[Stored items]
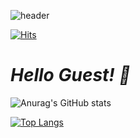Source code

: ![header](https://capsule-render.vercel.app/api?type=rect&color=timeGradient&height=300&section=header&text=Hello%2000-lucid&fontSize=90)

<!--
**0xNSKY/0xNSKY** is a ✨ _special_ ✨ repository because its `README.md` (this file) appears on your GitHub profile.

Here are some ideas to get you started:

- 🔭 I’m currently working on ...
- 🌱 I’m currently learning ...
- 👯 I’m looking to collaborate on ...
- 🤔 I’m looking for help with ...
- 💬 Ask me about ...
- 📫 How to reach me: ...
- 😄 Pronouns: ...
- ⚡ Fun fact: ...
-->

[![Hits](https://hits.seeyoufarm.com/api/count/incr/badge.svg?url=https%3A%2F%2Fgithub.com%2F00-lucid&count_bg=%2379C83D&title_bg=%23555555&icon=&icon_color=%23E7E7E7&title=hits&edge_flat=false)](https://hits.seeyoufarm.com)

# _Hello Guest! 🚀_

![Anurag's GitHub stats](https://github-readme-stats.vercel.app/api?username=00-lucid&show_icons=true&theme=dark)


<!-- <img src="https://img.shields.io/badge/TypeScript-3178C6?style=flat-square&logo=TypeScript&logoColor=white"/></a>
<img src="https://img.shields.io/badge/JavaScript-F7DF1E?style=flat-square&logo=JavaScript&logoColor=white"/></a>
<img src="https://img.shields.io/badge/React-61DAFB?style=flat-square&logo=React&logoColor=white"/></a>
<img src="https://img.shields.io/badge/Node.js-339933?style=flat-square&logo=Node.js&logoColor=white"/></a>
<img src="https://img.shields.io/badge/Express-000000?style=flat-square&logo=Express&logoColor=white"/></a>
<img src="https://img.shields.io/badge/NestJs-E0234E?style=flat-square&logo=NestJs&logoColor=white"/></a>
<img src="https://img.shields.io/badge/AmazonAWS-232F3E?style=flat-square&logo=AmazonAWS&logoColor=white"/></a>
<img src="https://img.shields.io/badge/MySQL-4479A1?style=flat-square&logo=MySQL&logoColor=white"/></a>
<img src="https://img.shields.io/badge/MongoDB-47A248?style=flat-square&logo=MongoDB&logoColor=white"/></a>
<img src="https://img.shields.io/badge/Tailwind CSS-38B2AC?style=flat-square&logo=&logoColor=white"/></a>
<img src="https://img.shields.io/badge/Redux-764ABC?style=flat-square&logo=Redux&logoColor=white"/></a>
<img src="https://img.shields.io/badge/Recoil-232F3E?style=flat-square&logo=Recoil&logoColor=white"/></a>
<img src="https://img.shields.io/badge/Python-3766AB?style=flat-square&logo=Python&logoColor=white"/></a>
<img src="https://img.shields.io/badge/Git-F05032?style=flat-square&logo=Git&logoColor=white"/></a> -->

[![Top Langs](https://github-readme-stats.vercel.app/api/top-langs/?username=00-lucid&layout=compact&theme=dark)](https://github.com/anuraghazra/github-readme-stats)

EXERCISE GOAL = A complete answer lists each line of the data that holds the word "stats".

RESULT OF THIS TASK =
![Anurag's GitHub stats](https://github-readme-stats.vercel.app/api?username=00-lucid&show_icons=true&theme=dark)
[![Top Langs](https://github-readme-stats.vercel.app/api/top-langs/?username=00-lucid&layout=compact&theme=dark)](https://github.com/anuraghazra/github-readme-stats)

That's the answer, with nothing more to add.